━━ Data for this task ━━

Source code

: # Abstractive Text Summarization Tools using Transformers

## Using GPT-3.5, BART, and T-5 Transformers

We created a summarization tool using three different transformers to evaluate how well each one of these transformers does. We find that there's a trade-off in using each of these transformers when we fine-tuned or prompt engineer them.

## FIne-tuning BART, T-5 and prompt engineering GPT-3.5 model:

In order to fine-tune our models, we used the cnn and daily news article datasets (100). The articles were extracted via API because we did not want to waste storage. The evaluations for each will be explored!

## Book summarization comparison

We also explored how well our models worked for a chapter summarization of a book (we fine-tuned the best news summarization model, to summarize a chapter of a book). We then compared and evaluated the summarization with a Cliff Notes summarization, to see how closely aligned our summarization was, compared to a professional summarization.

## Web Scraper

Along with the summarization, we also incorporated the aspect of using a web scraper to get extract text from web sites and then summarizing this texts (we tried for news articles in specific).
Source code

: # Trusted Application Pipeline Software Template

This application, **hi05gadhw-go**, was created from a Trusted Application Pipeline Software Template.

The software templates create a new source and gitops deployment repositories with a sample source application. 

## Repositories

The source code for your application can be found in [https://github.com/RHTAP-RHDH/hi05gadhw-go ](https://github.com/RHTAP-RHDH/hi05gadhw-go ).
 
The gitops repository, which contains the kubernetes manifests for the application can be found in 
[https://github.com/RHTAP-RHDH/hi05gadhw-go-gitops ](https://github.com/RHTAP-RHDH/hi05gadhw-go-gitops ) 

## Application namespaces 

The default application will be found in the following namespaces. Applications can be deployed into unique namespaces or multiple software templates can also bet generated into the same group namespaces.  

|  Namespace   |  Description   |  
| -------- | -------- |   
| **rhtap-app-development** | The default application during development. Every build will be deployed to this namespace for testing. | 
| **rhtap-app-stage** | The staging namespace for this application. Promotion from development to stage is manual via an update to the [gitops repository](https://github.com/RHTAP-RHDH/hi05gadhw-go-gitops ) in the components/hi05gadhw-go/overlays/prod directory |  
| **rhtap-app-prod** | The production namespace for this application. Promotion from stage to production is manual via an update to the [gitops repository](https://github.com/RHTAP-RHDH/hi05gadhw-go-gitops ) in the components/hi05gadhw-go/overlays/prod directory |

━━━

■ Exercise directions: Wherever "articles" turns up in the records, copy the whole line.

■ Problem solution:
In order to fine-tune our models, we used the cnn and daily news article datasets (100). The articles were extracted via API because we did not want to waste storage. The evaluations for each will be explored!
Along with the summarization, we also incorporated the aspect of using a web scraper to get extract text from web sites and then summarizing this texts (we tried for news articles in specific).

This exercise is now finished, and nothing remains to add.